Elder Dave Porter of Kaska First Nation in northern British Columbia shared his wisdom with Michael. “Mother Nature, since the beginning of time, takes care of us because Mother Earth has provided us this environment to live so well. If we don’t begin to take better care of Mother Nature, we’re going to destroy her ability to take care of us.”
Elder Porter also told Michael that “when you’re in a forest, you’re with family.” Michael heard similar themes from others across the country.
Chief Darrell Bob of the Xaxli’p Community in Lillooet, BC invited Michael into his sweat lodge. “He pointed to the stones that warmed the sweat lodge and said, ‘These are our grandfathers.’”
The lessons continued as Michael met with Elder Dave Courchene from Turtle Lodge in Sagkeeng First Nation in Manitoba. He explained about natural law—to only take as much as you need.
“Give thanks to what you take with an eye for the seven generations in front of you,” explains Michael. He had never heard this lesson until he met with Indigenous people.
“In American white culture we believe that a lot is good, more is better, and too much is just right. And we see it even with the pandemic—what were people hoarding? Toilet paper.”
After his footage comes together and is shared with the world, Michael hopes that North Americans will make the connection between trees and paper products like toilet paper, and become “more mindful of how we’re using them.”
He recalls a memorable statement that Elder Courchene made to him, and it is a mighty ask: “If you can do one thing, get them to give us back the boreal and we can take care of the rest.”
Imagine the possibilities if that were the result.
Here are ways that Michael suggests for you to make a difference:
- Buy recycled paper products made from post consumer content
- Buy wood, pulp & paper products with the FSC certification seal
- Whenever possible, stop using single use disposables—use reusables
- Demand that governments fulfill their commitments to Indigenous Peoples to protect/conserve their ancestral home—the land, air and water—the animals, plants and trees that inhabit these wild spaces
- Support the establishment of Indigenous Protected and Conserved Areas (IPCA)
- Spend time in nature.

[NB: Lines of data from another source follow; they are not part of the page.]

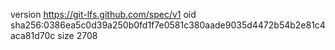 version https://git-lfs.github.com/spec/v1
oid sha256:0386ea5c0d39a250b0fd1f7e0581c380aade9035d4472b54b2e81c4aca81d70c
size 2708
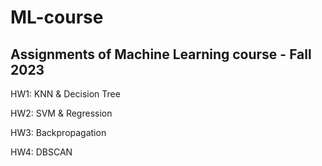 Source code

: # ML-course
## Assignments of Machine Learning course - Fall 2023

HW1: KNN & Decision Tree

HW2: SVM & Regression

HW3: Backpropagation

HW4: DBSCAN


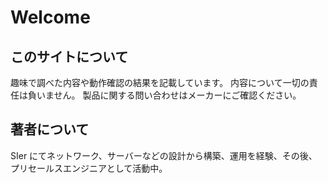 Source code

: # Welcome


## このサイトについて

趣味で調べた内容や動作確認の結果を記載しています。
内容について一切の責任は負いません。
製品に関する問い合わせはメーカーにご確認ください。

## 著者について

SIer にてネットワーク、サーバーなどの設計から構築、運用を経験、その後、プリセールスエンジニアとして活動中。


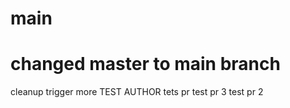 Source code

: # main
# changed master to main branch
cleanup
trigger more
TEST AUTHOR
tets pr
test pr 3
test pr 2
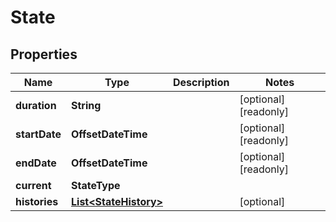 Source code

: 

# State


## Properties

| Name | Type | Description | Notes |
|------------ | ------------- | ------------- | -------------|
|**duration** | **String** |  |  [optional] [readonly] |
|**startDate** | **OffsetDateTime** |  |  [optional] [readonly] |
|**endDate** | **OffsetDateTime** |  |  [optional] [readonly] |
|**current** | **StateType** |  |  |
|**histories** | [**List&lt;StateHistory&gt;**](StateHistory.md) |  |  [optional] |




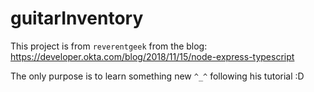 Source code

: # guitarInventory

This project is from `reverentgeek` from the blog: https://developer.okta.com/blog/2018/11/15/node-express-typescript  

The only purpose is to learn something new `^_^` following his tutorial :D
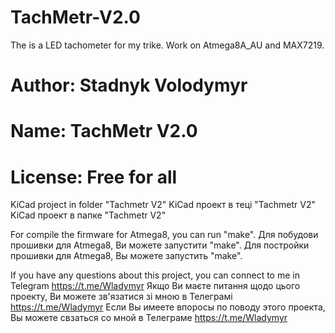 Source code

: # TachMetr-V2.0
The is a LED tachometer for my trike. Work on Atmega8A_AU and MAX7219.

# Author: Stadnyk Volodymyr
# Name: TachMetr V2.0	
#			
# License: Free for all		

KiCad project in folder "Tachmetr V2"
KiCad проект в теці "Tachmetr V2"
KiCad проект в папке "Tachmetr V2"

For compile the firmware for Atmega8, you can run "make".
Для побудови прошивки для Atmega8, Ви можете запустити "make".
Для постройки прошивки для Atmega8, Вы можете запустить "make".

If you have any questions about this project, you can connect to me in Telegram https://t.me/Wladymyr
Якщо Ви маєте питання щодо цього проекту, Ви можете зв'язатися зі мною в Телеграмі https://t.me/Wladymyr
Если Вы имеете впоросы по поводу этого проекта, Вы можете свзаться со мной в Телеграме https://t.me/Wladymyr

Bring your child to wild spaces. Connect with the other creatures, the trees, plants, and animals that make up Mother Earth’s creation. They are all members of our wider family. Treat them as such
- Support First Nation Guardian Programs
Michael Zelniker is a Canadian-born award-winning actor/director based in Los Angeles. He is a member of the Climate Reality Project Leadership Corps (led by former U.S. Vice President Al Gore), serving as Co-Chair of the Los Angeles Chapter. His film, ‘The Issue with Tissue’, is set for release in 2021. We will keep you posted on its release date and how/where to watch it.